Malawi struggles to retain nurses in public hospitals

Malawi is struggling to retain nurses in public hospitals resulting in some patients waiting for a long time before they are attended.

In a pediatric ward at Queen Elizabeth Central hospital, the largest referral health facility in Malawi, mothers look frustrated because of a long wait for a nurse to check on their children. A visit to other outpatient wards reveals more packed waiting rooms.

Such is the situation in public hospitals across Malawi where 65 percent of nursing positions remain vacant.

The shortages leave the country’s public health system in dire need of nurses, and recruiting trained staff remains difficult as many registered nurses prefer the higher pay and better working conditions they can find in private hospitals or abroad.

Malawi’s National Association of Nurses and Midwifery president, Dorothy Ngoma, says it’s a matter of economics.

“They quit on us because we cannot pay them well. Most of them are joining the NGOs or to private [hospitals]. So they go where they are paid a bit more money and also where they have more incentives.”

Ngoma said incentives can include housing allowances and overtime pay, and private sector salaries can be double what public hospitals offer.

Health ministry spokesman Adrian Chikumbe says the government cannot afford to pay more.

“The government purse now is constrained, and we have not only health workers to provide for. We also have other cadres in the civil service.”

Government statistics show that Malawi has three nurses per 10,000 people. That is well below the World Health Organization recommendation of 10 nurses for every 10,000 people.

But efforts are underway to plug the shortage.

To fill vacancies, the health ministry says it has more than tripled the number of students in its nurse training institutions from 40 to 150 per class.

A U.S.-based NGO, the Global AIDS Interfaith Alliance, has also been trying to address the gap. GAIA sponsors education for nursing students in Malawi who commit to work in public hospitals for the first four years after they graduate.

Scholarship program project officer Chimwemwe Mwangonde explains the incentive program.

“Throughout, we support their tuition and also their upkeep. At the end of their program in the fourth year we also pay their license examinations for them to work anywhere in the country, be it in the hospital or in the community.”

The program has supported more than 500 registered nurses since its inception in 2005. GAIA is now seeking funding to double the program’s annual intake to as many as 80 students a year.

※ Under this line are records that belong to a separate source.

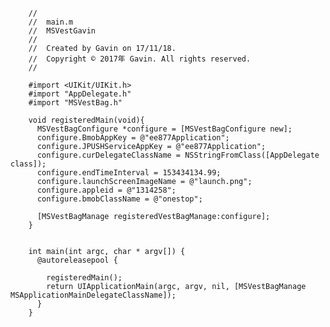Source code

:         //
        //  main.m
        //  MSVestGavin
        //
        //  Created by Gavin on 17/11/18.
        //  Copyright © 2017年 Gavin. All rights reserved.
        //

        #import <UIKit/UIKit.h>
        #import "AppDelegate.h"
        #import "MSVestBag.h"

        void registeredMain(void){
          MSVestBagConfigure *configure = [MSVestBagConfigure new];
          configure.BmobAppKey = @"ee877Application";
          configure.JPUSHServiceAppKey = @"ee877Application";
          configure.curDelegateClassName = NSStringFromClass([AppDelegate class]);
          configure.endTimeInterval = 153434134.99;
          configure.launchScreenImageName = @"launch.png";
          configure.appleid = @"1314258";
          configure.bmobClassName = @"onestop";

          [MSVestBagManage registeredVestBagManage:configure];
        }


        int main(int argc, char * argv[]) {
          @autoreleasepool {

            registeredMain();
            return UIApplicationMain(argc, argv, nil, [MSVestBagManage MSApplicationMainDelegateClassName]);
          }
        }
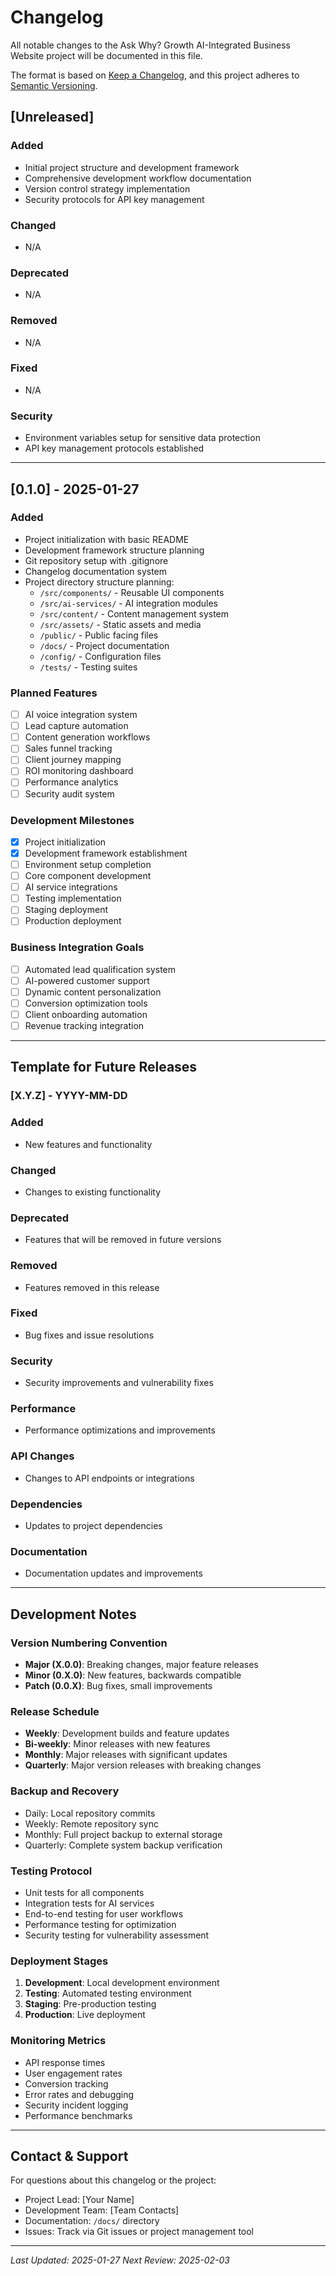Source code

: # Changelog

All notable changes to the Ask Why? Growth AI-Integrated Business Website project will be documented in this file.

The format is based on [Keep a Changelog](https://keepachangelog.com/en/1.0.0/),
and this project adheres to [Semantic Versioning](https://semver.org/spec/v2.0.0.html).

## [Unreleased]

### Added
- Initial project structure and development framework
- Comprehensive development workflow documentation
- Version control strategy implementation
- Security protocols for API key management

### Changed
- N/A

### Deprecated
- N/A

### Removed
- N/A

### Fixed
- N/A

### Security
- Environment variables setup for sensitive data protection
- API key management protocols established

---

## [0.1.0] - 2025-01-27

### Added
- Project initialization with basic README
- Development framework structure planning
- Git repository setup with .gitignore
- Changelog documentation system
- Project directory structure planning:
  - `/src/components/` - Reusable UI components
  - `/src/ai-services/` - AI integration modules
  - `/src/content/` - Content management system
  - `/src/assets/` - Static assets and media
  - `/public/` - Public facing files
  - `/docs/` - Project documentation
  - `/config/` - Configuration files
  - `/tests/` - Testing suites

### Planned Features
- [ ] AI voice integration system
- [ ] Lead capture automation
- [ ] Content generation workflows
- [ ] Sales funnel tracking
- [ ] Client journey mapping
- [ ] ROI monitoring dashboard
- [ ] Performance analytics
- [ ] Security audit system

### Development Milestones
- [x] Project initialization
- [x] Development framework establishment
- [ ] Environment setup completion
- [ ] Core component development
- [ ] AI service integrations
- [ ] Testing implementation
- [ ] Staging deployment
- [ ] Production deployment

### Business Integration Goals
- [ ] Automated lead qualification system
- [ ] AI-powered customer support
- [ ] Dynamic content personalization
- [ ] Conversion optimization tools
- [ ] Client onboarding automation
- [ ] Revenue tracking integration

---

## Template for Future Releases

### [X.Y.Z] - YYYY-MM-DD

### Added
- New features and functionality

### Changed
- Changes to existing functionality

### Deprecated
- Features that will be removed in future versions

### Removed
- Features removed in this release

### Fixed
- Bug fixes and issue resolutions

### Security
- Security improvements and vulnerability fixes

### Performance
- Performance optimizations and improvements

### API Changes
- Changes to API endpoints or integrations

### Dependencies
- Updates to project dependencies

### Documentation
- Documentation updates and improvements

---

## Development Notes

### Version Numbering Convention
- **Major (X.0.0)**: Breaking changes, major feature releases
- **Minor (0.X.0)**: New features, backwards compatible
- **Patch (0.0.X)**: Bug fixes, small improvements

### Release Schedule
- **Weekly**: Development builds and feature updates
- **Bi-weekly**: Minor releases with new features
- **Monthly**: Major releases with significant updates
- **Quarterly**: Major version releases with breaking changes

### Backup and Recovery
- Daily: Local repository commits
- Weekly: Remote repository sync
- Monthly: Full project backup to external storage
- Quarterly: Complete system backup verification

### Testing Protocol
- Unit tests for all components
- Integration tests for AI services
- End-to-end testing for user workflows
- Performance testing for optimization
- Security testing for vulnerability assessment

### Deployment Stages
1. **Development**: Local development environment
2. **Testing**: Automated testing environment
3. **Staging**: Pre-production testing
4. **Production**: Live deployment

### Monitoring Metrics
- API response times
- User engagement rates
- Conversion tracking
- Error rates and debugging
- Security incident logging
- Performance benchmarks

---

## Contact & Support

For questions about this changelog or the project:
- Project Lead: [Your Name]
- Development Team: [Team Contacts]
- Documentation: `/docs/` directory
- Issues: Track via Git issues or project management tool

---

*Last Updated: 2025-01-27*
*Next Review: 2025-02-03*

Statistics from the recent program evaluation report show that 93 percent of the graduated nurses have honored their public service commitment. And of those nurses who have met the requirement, nearly all of them have continued to work in the public hospitals.

One of them is Patricia Siyabu. She says her decision was driven by a commitment to service.

“Now it is hard to work in government considering the amount of money that we get comparing to the people in NGO’s. But I still love working in the government because it is my desire to serve the government. So I have no dreams of going to the NGOs yet. Not now.”

And it’s the “not now” part that is causing the concern. Recruiting new nurses to work in public hospitals is one challenge, retaining them over the long term is another one.